I want to carry out gene prediction for fungus Cochliobolus sativus isolated strain. As there is no fungal training model available in GlimmerHMM, I am creating one using C.sativus ND90Pr, C.victoriae, C.miyabeanus ATCC 44560 v1.0, C.lunatus, C.heterostrophus, C.carbonum genomic data from JGI. When I execute trainGlimmerHMM <multifasta_file> <exon_file> I get an error for specific lines in my dummy exon file. According to my observation, the error occurs for reverse strand lines only. As mentioned in its README file, I have separated them with a blank line and also mentioned the co-ordinates in descending order. I get an error ERROR 27: Wrong exon coordinates file. Exon file line: scaffold_0 exon 3002 2420
Below is the dummy exon file
scaffold_0 3002 2420
scaffold_0 2422 2420
scaffold_0 3933 3078
scaffold_0 4219 3995
scaffold_0 4304 4267
scaffold_0 4397 4357
scaffold_0 4699 4450
scaffold_0 5213 5115
scaffold_0 5575 5264
scaffold_0 5724 5633
scaffold_0 5812 5778
scaffold_0 5921 5864
scaffold_0 5921 5919
scaffold_0 6144 6190
scaffold_0 6144 6146
scaffold_0 6247 6394
scaffold_0 6452 6598
scaffold_0 6596 6598
scaffold_0 7222 7310
scaffold_0 7222 7224
scaffold_0 7365 7461
scaffold_0 7526 7927
scaffold_0 7925 7927
scaffold_0 8253 9230
scaffold_0 8253 8255
scaffold_0 9228 9230
If I run the 'train' command only for forward strand exon co-ordinates, training set is created successfully.

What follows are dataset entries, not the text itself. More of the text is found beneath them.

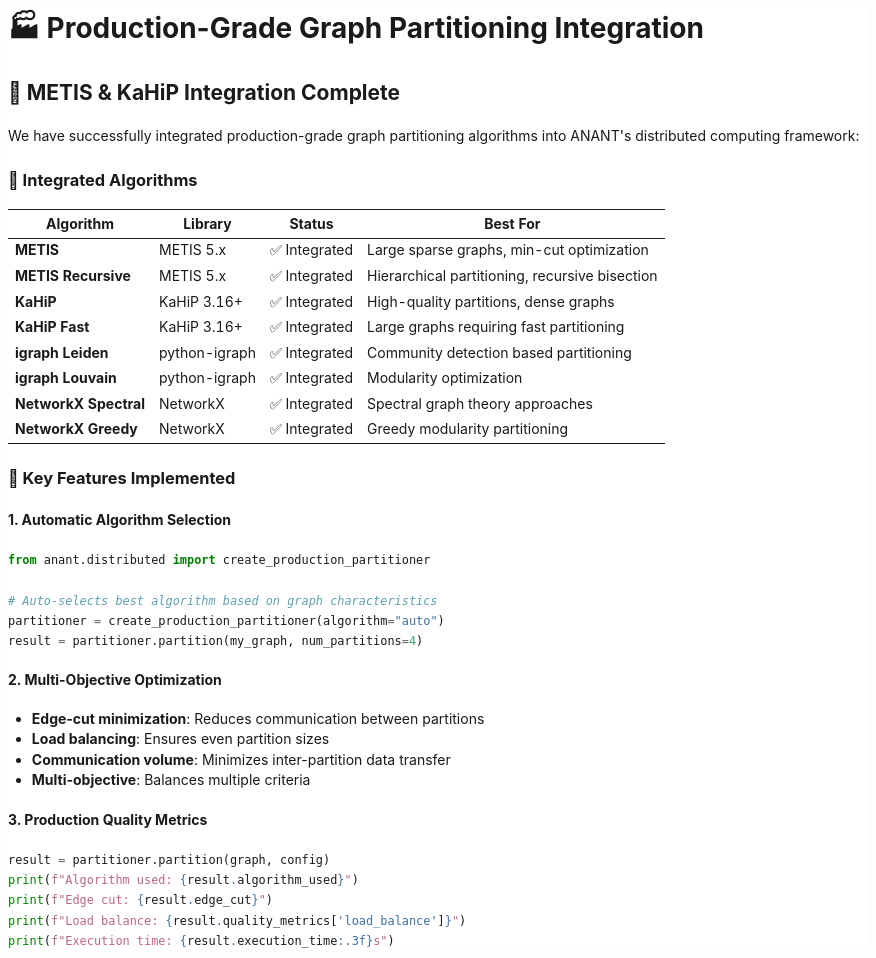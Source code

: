# 🏭 Production-Grade Graph Partitioning Integration

## 🎯 **METIS & KaHiP Integration Complete**

We have successfully integrated production-grade graph partitioning algorithms into ANANT's distributed computing framework:

### **🚀 Integrated Algorithms**

| Algorithm | Library | Status | Best For |
|-----------|---------|---------|----------|
| **METIS** | METIS 5.x | ✅ Integrated | Large sparse graphs, min-cut optimization |
| **METIS Recursive** | METIS 5.x | ✅ Integrated | Hierarchical partitioning, recursive bisection |
| **KaHiP** | KaHiP 3.16+ | ✅ Integrated | High-quality partitions, dense graphs |
| **KaHiP Fast** | KaHiP 3.16+ | ✅ Integrated | Large graphs requiring fast partitioning |
| **igraph Leiden** | python-igraph | ✅ Integrated | Community detection based partitioning |
| **igraph Louvain** | python-igraph | ✅ Integrated | Modularity optimization |
| **NetworkX Spectral** | NetworkX | ✅ Integrated | Spectral graph theory approaches |
| **NetworkX Greedy** | NetworkX | ✅ Integrated | Greedy modularity partitioning |

### **🔧 Key Features Implemented**

#### **1. Automatic Algorithm Selection**
```python
from anant.distributed import create_production_partitioner

# Auto-selects best algorithm based on graph characteristics
partitioner = create_production_partitioner(algorithm="auto")
result = partitioner.partition(my_graph, num_partitions=4)
```

#### **2. Multi-Objective Optimization**
- **Edge-cut minimization**: Reduces communication between partitions
- **Load balancing**: Ensures even partition sizes  
- **Communication volume**: Minimizes inter-partition data transfer
- **Multi-objective**: Balances multiple criteria

#### **3. Production Quality Metrics**
```python
result = partitioner.partition(graph, config)
print(f"Algorithm used: {result.algorithm_used}")
print(f"Edge cut: {result.edge_cut}")
print(f"Load balance: {result.quality_metrics['load_balance']}")
print(f"Execution time: {result.execution_time:.3f}s")
```
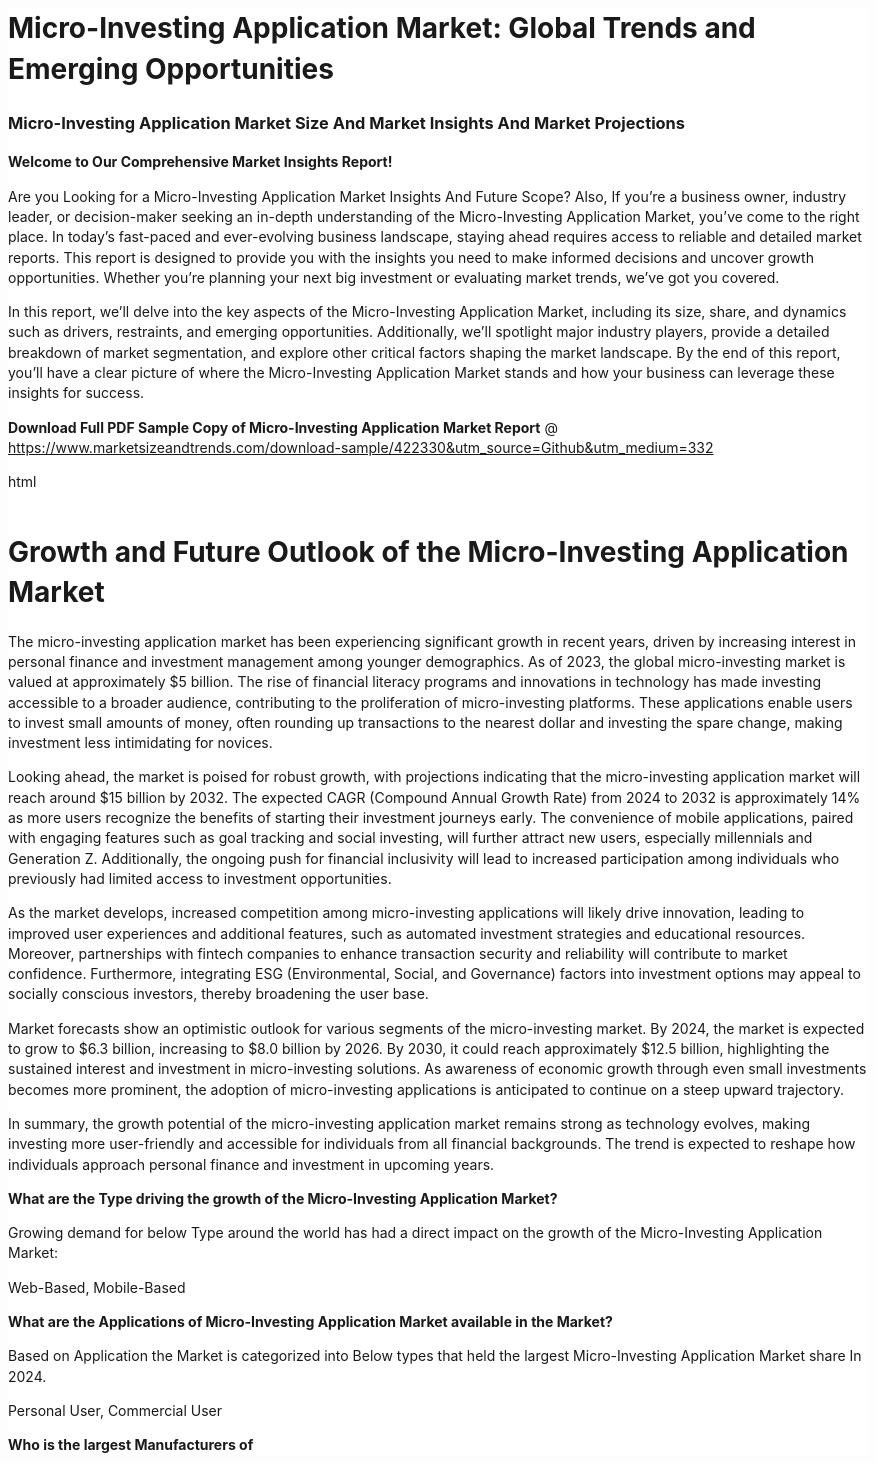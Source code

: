 <h1> Micro-Investing Application Market: Global Trends and Emerging Opportunities</h1><div class="" data-test-id=""><h3><span class="">Micro-Investing Application Market Size And Market Insights And Market Projections</span></h3></div><div class="" data-test-id=""><p><strong>Welcome to Our Comprehensive Market Insights Report!</strong></p><p>Are you Looking for a Micro-Investing Application Market Insights And Future Scope? Also, If you&rsquo;re a business owner, industry leader, or decision-maker seeking an in-depth understanding of the Micro-Investing Application Market, you&rsquo;ve come to the right place. In today&rsquo;s fast-paced and ever-evolving business landscape, staying ahead requires access to reliable and detailed market reports. This report is designed to provide you with the insights you need to make informed decisions and uncover growth opportunities. Whether you&rsquo;re planning your next big investment or evaluating market trends, we&rsquo;ve got you covered.</p><p>In this report, we&rsquo;ll delve into the key aspects of the Micro-Investing Application Market, including its size, share, and dynamics such as drivers, restraints, and emerging opportunities. Additionally, we&rsquo;ll spotlight major industry players, provide a detailed breakdown of market segmentation, and explore other critical factors shaping the market landscape. By the end of this report, you&rsquo;ll have a clear picture of where the Micro-Investing Application Market stands and how your business can leverage these insights for success.</p><p><strong>Download Full PDF Sample Copy of Micro-Investing Application Market Report</strong> @ <a href="https://www.marketsizeandtrends.com/download-sample/422330&utm_source=Github&utm_medium=332" target="_blank">https://www.marketsizeandtrends.com/download-sample/422330&utm_source=Github&utm_medium=332</a></p></div><div class="" data-test-id=""><p><span class="">html<!DOCTYPE html><html lang="en"><head> <meta charset="UTF-8"> <meta name="viewport" content="width=device-width, initial-scale=1.0"> <title>Micro-Investing Application Market</title></head><body> <h1>Growth and Future Outlook of the Micro-Investing Application Market</h1> <p>The micro-investing application market has been experiencing significant growth in recent years, driven by increasing interest in personal finance and investment management among younger demographics. As of 2023, the global micro-investing market is valued at approximately $5 billion. The rise of financial literacy programs and innovations in technology has made investing accessible to a broader audience, contributing to the proliferation of micro-investing platforms. These applications enable users to invest small amounts of money, often rounding up transactions to the nearest dollar and investing the spare change, making investment less intimidating for novices.</p> <p>Looking ahead, the market is poised for robust growth, with projections indicating that the micro-investing application market will reach around $15 billion by 2032. The expected CAGR (Compound Annual Growth Rate) from 2024 to 2032 is approximately 14% as more users recognize the benefits of starting their investment journeys early. The convenience of mobile applications, paired with engaging features such as goal tracking and social investing, will further attract new users, especially millennials and Generation Z. Additionally, the ongoing push for financial inclusivity will lead to increased participation among individuals who previously had limited access to investment opportunities.</p> <p>As the market develops, increased competition among micro-investing applications will likely drive innovation, leading to improved user experiences and additional features, such as automated investment strategies and educational resources. Moreover, partnerships with fintech companies to enhance transaction security and reliability will contribute to market confidence. Furthermore, integrating ESG (Environmental, Social, and Governance) factors into investment options may appeal to socially conscious investors, thereby broadening the user base.</p> <p><strong></strong></p> <p>Market forecasts show an optimistic outlook for various segments of the micro-investing market. By 2024, the market is expected to grow to $6.3 billion, increasing to $8.0 billion by 2026. By 2030, it could reach approximately $12.5 billion, highlighting the sustained interest and investment in micro-investing solutions. As awareness of economic growth through even small investments becomes more prominent, the adoption of micro-investing applications is anticipated to continue on a steep upward trajectory.</p> <p>In summary, the growth potential of the micro-investing application market remains strong as technology evolves, making investing more user-friendly and accessible for individuals from all financial backgrounds. The trend is expected to reshape how individuals approach personal finance and investment in upcoming years.</p></body></html></span></p><p><strong><span class="">What are the&nbsp;Type driving the growth of the Micro-Investing Application Market?</span></strong></p></div><div class="" data-test-id=""><p><span class="">Growing demand for below Type around the world has had a direct impact on the growth of the Micro-Investing Application Market:</span></p></div><div class="" data-test-id=""><p>Web-Based, Mobile-Based</p><p><span class=""><strong>What are the&nbsp;Applications&nbsp;of Micro-Investing Application Market available in the Market?</strong></span></p></div><div class="" data-test-id=""><p><span class="">Based on Application the Market is categorized into Below types that held the largest Micro-Investing Application Market share In 2024.</span></p></div><div class="" data-test-id=""><p><span class="">Personal User, Commercial User</span></p><p><span class=""><strong>Who is the largest Manufacturers of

Can anyone please point out where I am going wrong?
The length of scaffold_0 is 870365 bases.
Error is generated most probably from this file: https://sourceforge.net/u/djinnome/jamg/ci/85b33b51b8ccdd6eadc8f5c7b8155baa119f4af4/tree/3rd_party/GlimmerHMM/train/trainGlimmerHMM
Search for
ERROR 27: Wrong exon coordinates file. Exon file line
I am not very good at perl so can't say much butmy ($anum,$ex1,$ex2)=/^(\S+)\s*([\>|\<]*\d+)\s*([\>|\<]*\d+\s*)$/;
In this line either
anum
orex1
orex2
has not been set properly.Hope it helps somehow.